Members of the Estates of the Netherlands Antilles for Curaçao:
1. S.D. Abbad
2. J.A.O. Bikker
3. W. de Boer, in 1964 succeeded by G.E.A. Booi
4. H.L. Braam, in 1964 succeeded by P.A. van der Veen
5. C.C. Campman-Zielinski
6. C.E. Cathalina, in 1965 succeeded by R. Elhage
7. M.F. da Costa Gomez, in 1963 succeeded by A.F.M. Torres
8. C.H.W. Hueck
9. H.G.M. Pieters Kwiers, in 1964 succeeded by Chr. van der Mark
10. B.Ph. Römer
11. L.C. van der Linde-Helmijr
12. Ch.E.W. Voges

=== Aruba ===
Population: 57,347 (31 December 1961)

Valid votes: 19,091

Seats: 8

Average valid votes per seat: 2,386.375

- Aruban Patriotic Party: 10,613 (5)
- Aruban People's Party: 6,289 (3)
- Aruban People's Union: 1,488 (0)
- Aruban Labour Front: 372 (0)
- Windward Island's Progressive Party: 329 (0)

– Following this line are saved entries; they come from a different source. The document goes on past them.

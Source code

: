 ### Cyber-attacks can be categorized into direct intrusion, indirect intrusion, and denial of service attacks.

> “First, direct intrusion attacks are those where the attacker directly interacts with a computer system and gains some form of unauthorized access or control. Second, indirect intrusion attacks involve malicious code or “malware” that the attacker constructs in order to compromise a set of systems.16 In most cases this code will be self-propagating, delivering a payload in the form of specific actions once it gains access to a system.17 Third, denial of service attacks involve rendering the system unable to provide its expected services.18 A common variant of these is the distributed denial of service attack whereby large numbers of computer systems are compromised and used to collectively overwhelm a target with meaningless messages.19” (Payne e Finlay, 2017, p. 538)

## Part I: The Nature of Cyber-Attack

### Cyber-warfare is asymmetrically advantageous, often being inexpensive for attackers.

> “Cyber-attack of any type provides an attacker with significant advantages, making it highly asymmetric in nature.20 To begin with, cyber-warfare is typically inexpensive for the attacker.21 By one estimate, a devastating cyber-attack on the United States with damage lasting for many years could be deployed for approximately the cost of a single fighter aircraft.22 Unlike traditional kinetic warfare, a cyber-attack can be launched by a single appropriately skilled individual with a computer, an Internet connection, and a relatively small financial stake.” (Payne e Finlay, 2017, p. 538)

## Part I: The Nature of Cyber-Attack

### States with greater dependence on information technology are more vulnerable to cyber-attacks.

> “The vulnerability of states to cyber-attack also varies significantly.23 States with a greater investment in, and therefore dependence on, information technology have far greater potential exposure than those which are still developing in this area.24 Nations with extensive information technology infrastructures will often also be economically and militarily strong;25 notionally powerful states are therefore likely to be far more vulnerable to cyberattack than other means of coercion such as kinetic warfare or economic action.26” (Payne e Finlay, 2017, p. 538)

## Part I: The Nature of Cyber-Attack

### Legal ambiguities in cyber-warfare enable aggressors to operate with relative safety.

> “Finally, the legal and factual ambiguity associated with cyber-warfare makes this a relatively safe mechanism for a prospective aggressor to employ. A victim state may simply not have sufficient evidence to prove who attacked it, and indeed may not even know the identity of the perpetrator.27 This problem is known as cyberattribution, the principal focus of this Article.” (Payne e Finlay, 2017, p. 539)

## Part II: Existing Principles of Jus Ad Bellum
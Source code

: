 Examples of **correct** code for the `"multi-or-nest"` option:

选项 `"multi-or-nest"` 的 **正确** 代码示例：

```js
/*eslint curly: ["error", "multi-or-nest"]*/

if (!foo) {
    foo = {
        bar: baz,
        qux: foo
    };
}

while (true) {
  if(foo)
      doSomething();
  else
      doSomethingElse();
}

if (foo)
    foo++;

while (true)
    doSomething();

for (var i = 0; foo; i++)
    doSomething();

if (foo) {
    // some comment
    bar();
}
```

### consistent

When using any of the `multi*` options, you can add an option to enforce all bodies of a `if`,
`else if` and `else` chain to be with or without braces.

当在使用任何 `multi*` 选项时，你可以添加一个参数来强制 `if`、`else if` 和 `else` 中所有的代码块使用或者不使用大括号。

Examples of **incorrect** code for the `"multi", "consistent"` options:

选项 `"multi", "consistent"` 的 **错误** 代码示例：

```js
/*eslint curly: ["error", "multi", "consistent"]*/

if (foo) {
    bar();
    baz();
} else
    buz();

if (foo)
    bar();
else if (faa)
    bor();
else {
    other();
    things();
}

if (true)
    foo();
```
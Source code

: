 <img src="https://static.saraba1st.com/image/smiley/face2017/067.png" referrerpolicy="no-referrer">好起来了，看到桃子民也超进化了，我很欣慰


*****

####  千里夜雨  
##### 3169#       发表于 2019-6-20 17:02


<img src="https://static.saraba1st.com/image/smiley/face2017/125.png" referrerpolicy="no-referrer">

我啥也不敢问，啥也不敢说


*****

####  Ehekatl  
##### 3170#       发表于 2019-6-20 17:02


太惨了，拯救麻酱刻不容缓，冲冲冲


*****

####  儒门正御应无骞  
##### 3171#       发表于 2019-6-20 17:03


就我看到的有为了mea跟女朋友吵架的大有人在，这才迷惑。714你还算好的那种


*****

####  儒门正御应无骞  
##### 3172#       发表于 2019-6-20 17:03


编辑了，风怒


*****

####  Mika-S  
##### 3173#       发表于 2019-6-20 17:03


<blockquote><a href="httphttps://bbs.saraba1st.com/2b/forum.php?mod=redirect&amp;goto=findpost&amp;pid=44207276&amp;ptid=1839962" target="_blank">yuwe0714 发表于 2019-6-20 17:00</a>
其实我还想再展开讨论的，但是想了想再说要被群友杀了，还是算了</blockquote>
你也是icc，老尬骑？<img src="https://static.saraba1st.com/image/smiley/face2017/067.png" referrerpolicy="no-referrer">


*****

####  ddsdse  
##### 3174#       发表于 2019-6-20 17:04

Members of the Estates of the Netherlands Antilles for Aruba:
1. D.G. Croes
2. M. Croes
3. O. Croes
4. C.A. Eman
5. J. Erasmus
6. E.R. Finck
7. M. Henriquez
8. D.C. Mathew, in 1964 succeeded by J. Geerman

=== Bonaire ===
Population: 5,896 (31 December 1961)

Valid votes: 2,574

Seats: 1

- Bonaire Democratic Party: 1,453 (1; L.A. Abraham)
- United Progressive Bonairean Party: 1,121 (0)

=== SSS Islands ===
Population: 4,985 (31 December 1961, Sint Maarten: 2,928; Sint Eustatius: 1,044; Saba: 1,013)

Valid votes: 1,640

Seats: 1

| # | Candidate | Total per list | Votes | Result |
Democratic Party
| 1 | A.C. Wathey | 893 | 496 | Elected |
| 2 | Th.V.H. Hassel | 171 | - |
| 3 | C.A. Woodley | 141 | - |
| 4 | G.B. Halley | 55 | - |
| 5 | C.C. Peterson | 2 | - |
| 6 | W.C. Anslijn | 28 | - |
Windward Island's Progressive Party
| 1 | H.I. Lopes | 747 | 332 | - |
| 2 | Ch.E.W. Voges | 102 | - |
| 3 | H.C. Every | 255 | - |
| 4 | A.T. Donker | 13 | - |
| 5 | A. Smidt | 5 | - |
| 6 | C.J. Hazel | 40 | - |

== Aftermath ==
On 2 November 1962 the Third Jonckheer cabinet was formed.